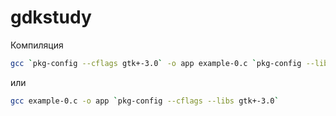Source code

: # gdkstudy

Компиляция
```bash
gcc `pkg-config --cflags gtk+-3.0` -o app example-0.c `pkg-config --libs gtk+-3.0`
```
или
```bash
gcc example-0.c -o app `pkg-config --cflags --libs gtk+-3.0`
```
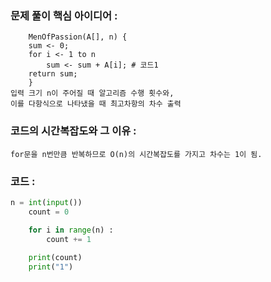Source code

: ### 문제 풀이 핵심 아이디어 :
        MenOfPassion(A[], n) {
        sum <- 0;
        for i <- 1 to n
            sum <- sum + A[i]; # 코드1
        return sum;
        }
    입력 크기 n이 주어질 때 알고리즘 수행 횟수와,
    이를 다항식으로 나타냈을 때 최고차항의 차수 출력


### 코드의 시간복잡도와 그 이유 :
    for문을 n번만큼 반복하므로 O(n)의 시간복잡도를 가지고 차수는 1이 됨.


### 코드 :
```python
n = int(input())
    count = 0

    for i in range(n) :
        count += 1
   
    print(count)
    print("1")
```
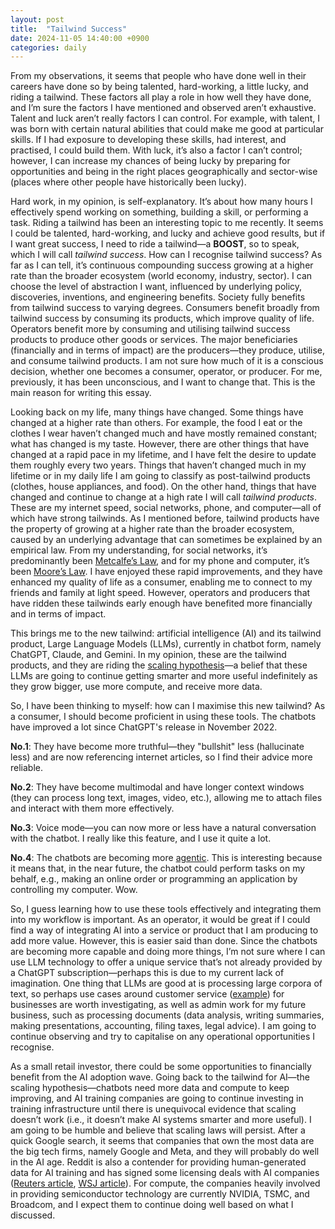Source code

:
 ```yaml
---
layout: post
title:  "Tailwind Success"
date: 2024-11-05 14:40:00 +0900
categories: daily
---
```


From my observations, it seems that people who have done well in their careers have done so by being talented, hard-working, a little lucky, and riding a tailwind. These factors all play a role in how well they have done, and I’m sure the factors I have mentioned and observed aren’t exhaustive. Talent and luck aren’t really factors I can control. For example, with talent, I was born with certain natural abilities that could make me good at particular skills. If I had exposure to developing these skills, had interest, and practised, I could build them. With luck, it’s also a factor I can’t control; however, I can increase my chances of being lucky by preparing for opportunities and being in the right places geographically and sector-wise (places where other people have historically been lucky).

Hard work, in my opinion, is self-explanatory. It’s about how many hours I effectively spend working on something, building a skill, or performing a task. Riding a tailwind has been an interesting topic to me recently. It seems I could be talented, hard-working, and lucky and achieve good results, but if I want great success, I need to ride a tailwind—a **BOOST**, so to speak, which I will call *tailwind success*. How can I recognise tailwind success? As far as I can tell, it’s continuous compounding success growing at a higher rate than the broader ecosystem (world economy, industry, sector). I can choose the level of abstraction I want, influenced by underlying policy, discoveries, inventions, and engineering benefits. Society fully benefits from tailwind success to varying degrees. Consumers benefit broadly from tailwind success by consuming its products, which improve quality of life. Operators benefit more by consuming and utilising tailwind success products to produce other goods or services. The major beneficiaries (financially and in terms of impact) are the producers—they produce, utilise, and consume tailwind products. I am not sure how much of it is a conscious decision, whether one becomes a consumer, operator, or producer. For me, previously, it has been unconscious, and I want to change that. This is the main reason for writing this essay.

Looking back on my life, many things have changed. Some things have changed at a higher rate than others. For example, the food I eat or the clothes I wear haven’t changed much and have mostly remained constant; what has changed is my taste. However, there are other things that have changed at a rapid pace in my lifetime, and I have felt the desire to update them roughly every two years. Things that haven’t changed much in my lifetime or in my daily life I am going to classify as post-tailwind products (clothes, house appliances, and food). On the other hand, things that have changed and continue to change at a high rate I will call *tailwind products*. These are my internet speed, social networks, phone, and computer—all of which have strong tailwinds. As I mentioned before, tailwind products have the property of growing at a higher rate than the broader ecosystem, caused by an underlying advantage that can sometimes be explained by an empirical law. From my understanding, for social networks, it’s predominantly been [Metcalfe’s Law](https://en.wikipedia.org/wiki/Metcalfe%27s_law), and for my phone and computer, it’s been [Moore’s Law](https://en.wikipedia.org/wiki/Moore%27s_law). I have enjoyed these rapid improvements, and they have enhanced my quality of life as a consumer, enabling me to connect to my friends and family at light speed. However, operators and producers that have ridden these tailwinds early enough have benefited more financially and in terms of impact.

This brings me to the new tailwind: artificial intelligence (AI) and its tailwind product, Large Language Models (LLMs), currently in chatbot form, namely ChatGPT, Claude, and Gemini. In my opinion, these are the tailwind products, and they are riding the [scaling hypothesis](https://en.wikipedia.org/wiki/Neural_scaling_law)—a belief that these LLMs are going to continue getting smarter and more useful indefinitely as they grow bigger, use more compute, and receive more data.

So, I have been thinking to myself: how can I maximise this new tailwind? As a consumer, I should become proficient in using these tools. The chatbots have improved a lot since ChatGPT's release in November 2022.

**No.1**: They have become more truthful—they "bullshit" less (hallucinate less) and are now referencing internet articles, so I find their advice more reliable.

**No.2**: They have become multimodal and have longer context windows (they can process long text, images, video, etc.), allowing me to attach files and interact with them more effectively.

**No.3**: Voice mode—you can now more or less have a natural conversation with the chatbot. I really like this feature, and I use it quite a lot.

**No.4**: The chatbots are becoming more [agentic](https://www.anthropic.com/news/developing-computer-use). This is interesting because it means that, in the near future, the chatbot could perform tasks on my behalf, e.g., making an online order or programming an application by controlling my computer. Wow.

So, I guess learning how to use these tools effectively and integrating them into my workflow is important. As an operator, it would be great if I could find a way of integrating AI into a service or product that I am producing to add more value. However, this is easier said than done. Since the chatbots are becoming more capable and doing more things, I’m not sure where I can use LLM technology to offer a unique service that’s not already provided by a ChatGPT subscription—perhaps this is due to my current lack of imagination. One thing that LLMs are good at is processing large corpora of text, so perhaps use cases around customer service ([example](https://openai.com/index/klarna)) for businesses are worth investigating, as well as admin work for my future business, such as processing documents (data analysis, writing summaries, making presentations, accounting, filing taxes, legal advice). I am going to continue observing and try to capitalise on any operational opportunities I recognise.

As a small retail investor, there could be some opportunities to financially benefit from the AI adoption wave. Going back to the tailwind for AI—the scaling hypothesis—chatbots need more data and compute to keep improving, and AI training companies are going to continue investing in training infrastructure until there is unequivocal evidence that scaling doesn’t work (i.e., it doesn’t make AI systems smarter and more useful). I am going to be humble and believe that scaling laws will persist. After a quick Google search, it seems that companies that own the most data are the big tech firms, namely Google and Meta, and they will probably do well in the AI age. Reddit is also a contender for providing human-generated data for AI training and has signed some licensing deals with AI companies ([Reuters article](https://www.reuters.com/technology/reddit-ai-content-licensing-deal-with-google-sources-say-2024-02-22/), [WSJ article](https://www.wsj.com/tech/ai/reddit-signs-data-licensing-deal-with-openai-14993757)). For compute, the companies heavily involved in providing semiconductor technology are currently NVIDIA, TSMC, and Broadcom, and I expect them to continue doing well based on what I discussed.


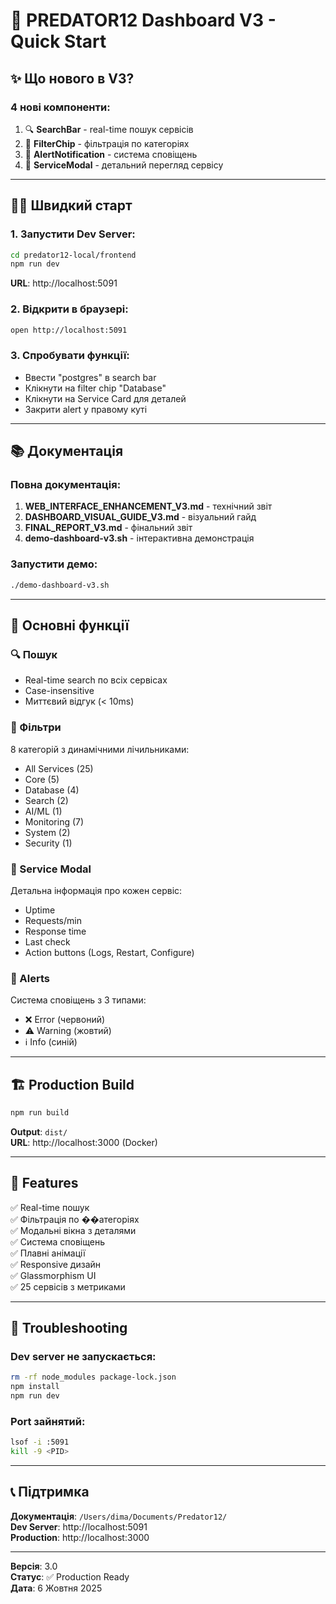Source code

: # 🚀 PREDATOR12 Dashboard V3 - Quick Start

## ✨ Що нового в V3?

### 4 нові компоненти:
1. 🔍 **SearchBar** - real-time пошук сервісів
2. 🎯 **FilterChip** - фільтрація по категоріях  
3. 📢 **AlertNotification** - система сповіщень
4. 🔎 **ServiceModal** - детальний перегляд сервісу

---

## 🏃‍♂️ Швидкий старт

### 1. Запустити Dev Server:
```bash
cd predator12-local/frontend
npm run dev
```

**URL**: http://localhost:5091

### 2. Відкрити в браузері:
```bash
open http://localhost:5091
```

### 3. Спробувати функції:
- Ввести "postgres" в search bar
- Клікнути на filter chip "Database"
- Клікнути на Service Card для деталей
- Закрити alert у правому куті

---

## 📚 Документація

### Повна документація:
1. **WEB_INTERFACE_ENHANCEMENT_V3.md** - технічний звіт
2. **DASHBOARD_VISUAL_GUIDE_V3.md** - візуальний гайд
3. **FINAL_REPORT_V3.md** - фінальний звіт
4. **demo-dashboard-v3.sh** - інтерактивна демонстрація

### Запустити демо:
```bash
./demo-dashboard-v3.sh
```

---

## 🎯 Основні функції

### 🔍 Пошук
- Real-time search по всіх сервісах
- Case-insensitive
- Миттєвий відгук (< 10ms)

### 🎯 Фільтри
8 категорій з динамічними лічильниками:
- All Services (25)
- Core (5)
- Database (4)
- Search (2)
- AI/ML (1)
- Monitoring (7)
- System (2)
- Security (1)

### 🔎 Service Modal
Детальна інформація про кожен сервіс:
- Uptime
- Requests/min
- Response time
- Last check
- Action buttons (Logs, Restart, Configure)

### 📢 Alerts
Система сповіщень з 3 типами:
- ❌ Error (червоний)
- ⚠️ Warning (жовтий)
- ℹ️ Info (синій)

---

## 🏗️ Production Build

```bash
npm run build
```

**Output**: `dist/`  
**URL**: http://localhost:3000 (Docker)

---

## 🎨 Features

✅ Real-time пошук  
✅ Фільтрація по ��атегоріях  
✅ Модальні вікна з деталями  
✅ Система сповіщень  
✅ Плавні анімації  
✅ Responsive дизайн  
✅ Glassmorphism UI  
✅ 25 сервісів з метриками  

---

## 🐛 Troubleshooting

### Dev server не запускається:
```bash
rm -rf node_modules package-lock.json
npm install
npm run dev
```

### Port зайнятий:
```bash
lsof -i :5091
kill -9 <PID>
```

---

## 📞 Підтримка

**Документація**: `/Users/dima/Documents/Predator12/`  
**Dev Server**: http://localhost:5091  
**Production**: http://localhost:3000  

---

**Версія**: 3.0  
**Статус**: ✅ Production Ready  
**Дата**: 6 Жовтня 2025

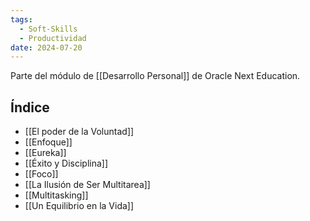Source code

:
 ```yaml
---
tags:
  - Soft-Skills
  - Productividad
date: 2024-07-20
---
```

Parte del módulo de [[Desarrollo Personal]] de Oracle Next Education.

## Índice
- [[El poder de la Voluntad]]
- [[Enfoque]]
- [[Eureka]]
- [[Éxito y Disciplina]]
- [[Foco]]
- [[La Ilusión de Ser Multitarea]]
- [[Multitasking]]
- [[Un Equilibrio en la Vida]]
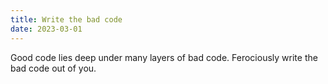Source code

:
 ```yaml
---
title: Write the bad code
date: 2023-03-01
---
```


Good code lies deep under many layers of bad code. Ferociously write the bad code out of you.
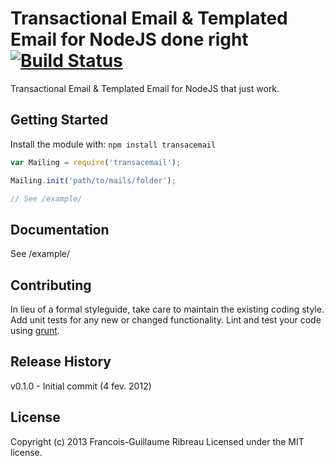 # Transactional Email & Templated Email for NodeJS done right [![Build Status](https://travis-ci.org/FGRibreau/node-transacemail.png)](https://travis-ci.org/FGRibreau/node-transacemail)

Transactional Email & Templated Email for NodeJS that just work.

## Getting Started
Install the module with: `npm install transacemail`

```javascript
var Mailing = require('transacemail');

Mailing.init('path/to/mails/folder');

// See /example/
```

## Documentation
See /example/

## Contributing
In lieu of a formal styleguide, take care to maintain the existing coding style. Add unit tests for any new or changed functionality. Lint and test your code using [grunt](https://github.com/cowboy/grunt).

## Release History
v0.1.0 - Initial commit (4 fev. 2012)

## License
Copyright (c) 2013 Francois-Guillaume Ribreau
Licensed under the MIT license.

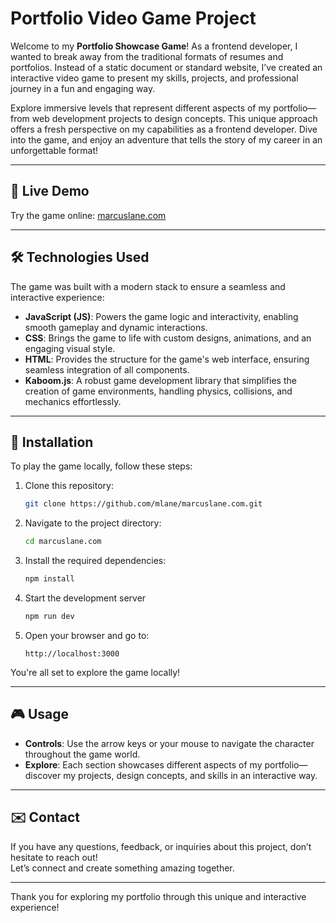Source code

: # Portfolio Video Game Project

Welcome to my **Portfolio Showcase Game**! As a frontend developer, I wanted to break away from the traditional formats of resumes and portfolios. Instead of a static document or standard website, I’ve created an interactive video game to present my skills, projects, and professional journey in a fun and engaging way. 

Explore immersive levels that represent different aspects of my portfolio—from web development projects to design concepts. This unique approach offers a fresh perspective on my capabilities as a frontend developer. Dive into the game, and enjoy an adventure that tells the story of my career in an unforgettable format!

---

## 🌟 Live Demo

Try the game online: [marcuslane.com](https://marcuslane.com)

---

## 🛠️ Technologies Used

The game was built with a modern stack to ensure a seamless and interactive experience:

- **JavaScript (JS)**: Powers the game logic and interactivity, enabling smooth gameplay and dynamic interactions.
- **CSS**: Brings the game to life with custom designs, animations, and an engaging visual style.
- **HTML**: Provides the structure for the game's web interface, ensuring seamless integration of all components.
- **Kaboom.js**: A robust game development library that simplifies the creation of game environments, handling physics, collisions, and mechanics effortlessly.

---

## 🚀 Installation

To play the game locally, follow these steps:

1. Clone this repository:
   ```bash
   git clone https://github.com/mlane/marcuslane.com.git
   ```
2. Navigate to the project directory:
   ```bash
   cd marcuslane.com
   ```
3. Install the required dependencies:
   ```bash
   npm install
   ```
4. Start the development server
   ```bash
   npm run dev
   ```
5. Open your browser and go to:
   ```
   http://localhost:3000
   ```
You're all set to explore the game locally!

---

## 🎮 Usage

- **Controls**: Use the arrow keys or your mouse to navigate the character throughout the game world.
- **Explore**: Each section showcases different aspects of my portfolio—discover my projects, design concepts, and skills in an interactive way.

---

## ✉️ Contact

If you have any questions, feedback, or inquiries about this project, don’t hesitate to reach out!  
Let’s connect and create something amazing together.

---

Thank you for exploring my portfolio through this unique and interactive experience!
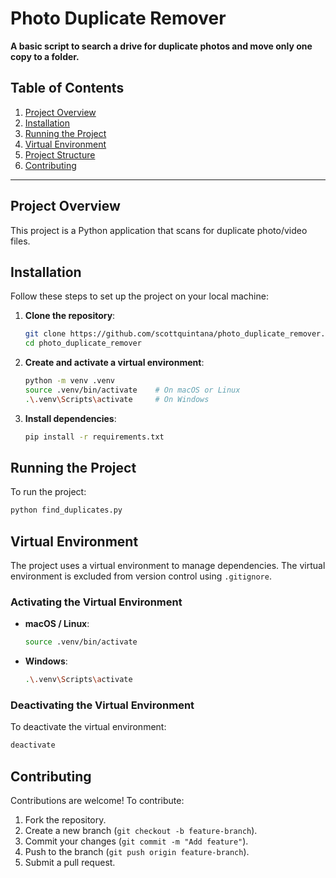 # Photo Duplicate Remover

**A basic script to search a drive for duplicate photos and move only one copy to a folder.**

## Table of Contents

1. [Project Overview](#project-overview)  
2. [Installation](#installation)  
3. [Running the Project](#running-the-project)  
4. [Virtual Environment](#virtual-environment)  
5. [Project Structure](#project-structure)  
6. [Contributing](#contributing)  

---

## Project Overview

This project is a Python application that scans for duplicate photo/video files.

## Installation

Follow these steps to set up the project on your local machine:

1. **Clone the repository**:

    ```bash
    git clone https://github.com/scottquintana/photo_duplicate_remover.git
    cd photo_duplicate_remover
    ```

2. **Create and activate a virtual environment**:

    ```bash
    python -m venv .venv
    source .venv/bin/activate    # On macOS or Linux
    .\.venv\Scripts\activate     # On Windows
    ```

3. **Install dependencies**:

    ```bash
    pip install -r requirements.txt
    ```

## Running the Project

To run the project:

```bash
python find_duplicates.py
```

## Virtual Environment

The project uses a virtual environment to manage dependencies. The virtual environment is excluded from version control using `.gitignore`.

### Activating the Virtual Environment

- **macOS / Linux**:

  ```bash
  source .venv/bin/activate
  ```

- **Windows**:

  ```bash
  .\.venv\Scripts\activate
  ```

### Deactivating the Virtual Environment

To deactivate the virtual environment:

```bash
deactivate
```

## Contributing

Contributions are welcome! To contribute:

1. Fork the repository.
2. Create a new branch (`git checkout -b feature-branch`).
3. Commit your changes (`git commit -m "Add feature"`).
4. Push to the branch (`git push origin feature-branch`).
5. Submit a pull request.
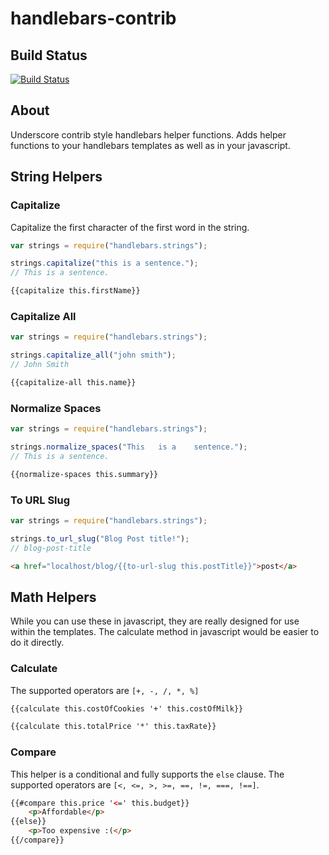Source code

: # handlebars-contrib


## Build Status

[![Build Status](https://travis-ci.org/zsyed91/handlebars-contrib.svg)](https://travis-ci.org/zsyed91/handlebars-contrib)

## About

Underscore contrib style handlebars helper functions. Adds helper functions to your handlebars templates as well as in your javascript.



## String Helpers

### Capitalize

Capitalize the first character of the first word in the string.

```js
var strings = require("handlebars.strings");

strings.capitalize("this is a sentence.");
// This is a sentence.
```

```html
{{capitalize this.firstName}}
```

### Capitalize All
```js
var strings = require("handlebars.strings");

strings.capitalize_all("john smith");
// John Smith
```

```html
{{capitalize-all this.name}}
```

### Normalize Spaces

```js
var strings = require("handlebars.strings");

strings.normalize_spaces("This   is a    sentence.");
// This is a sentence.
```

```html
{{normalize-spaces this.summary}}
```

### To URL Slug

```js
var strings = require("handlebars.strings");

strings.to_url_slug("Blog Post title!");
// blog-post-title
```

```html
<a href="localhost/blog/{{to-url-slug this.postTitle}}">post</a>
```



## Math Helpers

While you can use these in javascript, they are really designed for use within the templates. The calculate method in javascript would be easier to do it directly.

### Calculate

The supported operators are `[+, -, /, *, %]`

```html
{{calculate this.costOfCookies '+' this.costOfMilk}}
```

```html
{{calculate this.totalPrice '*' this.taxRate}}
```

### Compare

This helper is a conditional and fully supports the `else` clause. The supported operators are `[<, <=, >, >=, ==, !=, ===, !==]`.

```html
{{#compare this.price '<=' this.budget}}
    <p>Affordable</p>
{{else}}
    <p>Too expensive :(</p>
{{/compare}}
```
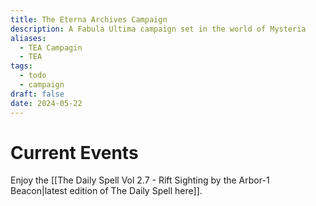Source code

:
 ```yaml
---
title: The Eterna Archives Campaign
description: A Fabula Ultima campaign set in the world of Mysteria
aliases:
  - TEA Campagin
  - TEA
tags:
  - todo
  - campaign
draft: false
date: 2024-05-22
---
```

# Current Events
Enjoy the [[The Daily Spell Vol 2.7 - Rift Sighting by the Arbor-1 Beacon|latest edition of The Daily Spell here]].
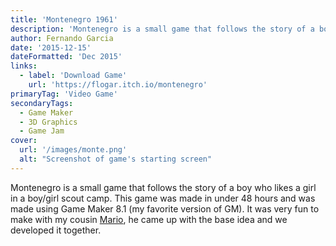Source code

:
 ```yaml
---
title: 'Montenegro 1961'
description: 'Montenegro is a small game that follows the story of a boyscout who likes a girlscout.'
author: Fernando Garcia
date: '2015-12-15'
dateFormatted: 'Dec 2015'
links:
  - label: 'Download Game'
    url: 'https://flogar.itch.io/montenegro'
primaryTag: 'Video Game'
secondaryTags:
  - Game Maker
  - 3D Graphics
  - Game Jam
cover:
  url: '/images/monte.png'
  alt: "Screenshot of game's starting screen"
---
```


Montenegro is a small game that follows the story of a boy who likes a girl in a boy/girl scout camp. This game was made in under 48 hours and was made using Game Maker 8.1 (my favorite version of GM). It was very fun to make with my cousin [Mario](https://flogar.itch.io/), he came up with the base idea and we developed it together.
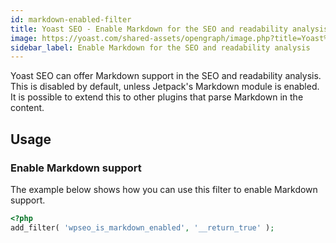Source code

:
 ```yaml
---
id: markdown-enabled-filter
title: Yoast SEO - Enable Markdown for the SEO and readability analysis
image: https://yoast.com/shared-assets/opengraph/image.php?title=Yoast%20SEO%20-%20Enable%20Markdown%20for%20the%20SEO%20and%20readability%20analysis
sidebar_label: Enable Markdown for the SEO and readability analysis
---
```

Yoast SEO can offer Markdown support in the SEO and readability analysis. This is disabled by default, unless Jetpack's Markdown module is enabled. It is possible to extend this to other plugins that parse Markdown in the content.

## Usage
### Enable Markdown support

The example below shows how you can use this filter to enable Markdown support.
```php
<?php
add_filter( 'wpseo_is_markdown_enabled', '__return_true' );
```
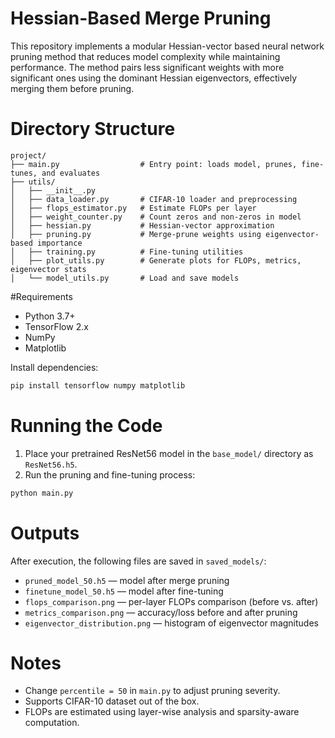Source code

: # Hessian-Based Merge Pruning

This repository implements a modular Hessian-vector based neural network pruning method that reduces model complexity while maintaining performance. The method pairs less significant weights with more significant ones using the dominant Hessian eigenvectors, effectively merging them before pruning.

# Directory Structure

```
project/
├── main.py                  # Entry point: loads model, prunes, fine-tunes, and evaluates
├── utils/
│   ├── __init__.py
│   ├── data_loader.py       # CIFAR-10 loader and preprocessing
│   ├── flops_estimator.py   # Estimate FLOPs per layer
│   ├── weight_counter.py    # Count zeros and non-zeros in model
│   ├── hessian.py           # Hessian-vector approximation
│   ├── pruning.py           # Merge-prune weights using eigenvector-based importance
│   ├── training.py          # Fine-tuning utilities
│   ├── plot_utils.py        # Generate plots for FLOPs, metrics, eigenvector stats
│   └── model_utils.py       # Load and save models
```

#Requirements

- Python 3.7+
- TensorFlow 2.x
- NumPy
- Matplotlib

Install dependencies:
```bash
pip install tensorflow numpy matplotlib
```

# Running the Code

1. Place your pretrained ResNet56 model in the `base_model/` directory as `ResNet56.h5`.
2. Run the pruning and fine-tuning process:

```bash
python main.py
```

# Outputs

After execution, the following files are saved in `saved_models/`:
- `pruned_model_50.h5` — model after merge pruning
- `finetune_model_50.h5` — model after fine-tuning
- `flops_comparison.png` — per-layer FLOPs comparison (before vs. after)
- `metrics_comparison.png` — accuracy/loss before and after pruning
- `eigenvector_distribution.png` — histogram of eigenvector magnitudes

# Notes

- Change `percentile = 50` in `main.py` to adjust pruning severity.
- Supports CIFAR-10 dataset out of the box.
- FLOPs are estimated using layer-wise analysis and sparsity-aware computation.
***
Your task is to reproduce exactly the lines from the start of the data above through the line containing "for i <- 1 to n", leaving every picture out.

- **Written answer**:
Source code

: # gdkstudy

Компиляция
```bash
gcc `pkg-config --cflags gtk+-3.0` -o app example-0.c `pkg-config --libs gtk+-3.0`
```
или
```bash
gcc example-0.c -o app `pkg-config --cflags --libs gtk+-3.0`
```
Source code

: ### 문제 풀이 핵심 아이디어 :
        MenOfPassion(A[], n) {
        sum <- 0;
        for i <- 1 to n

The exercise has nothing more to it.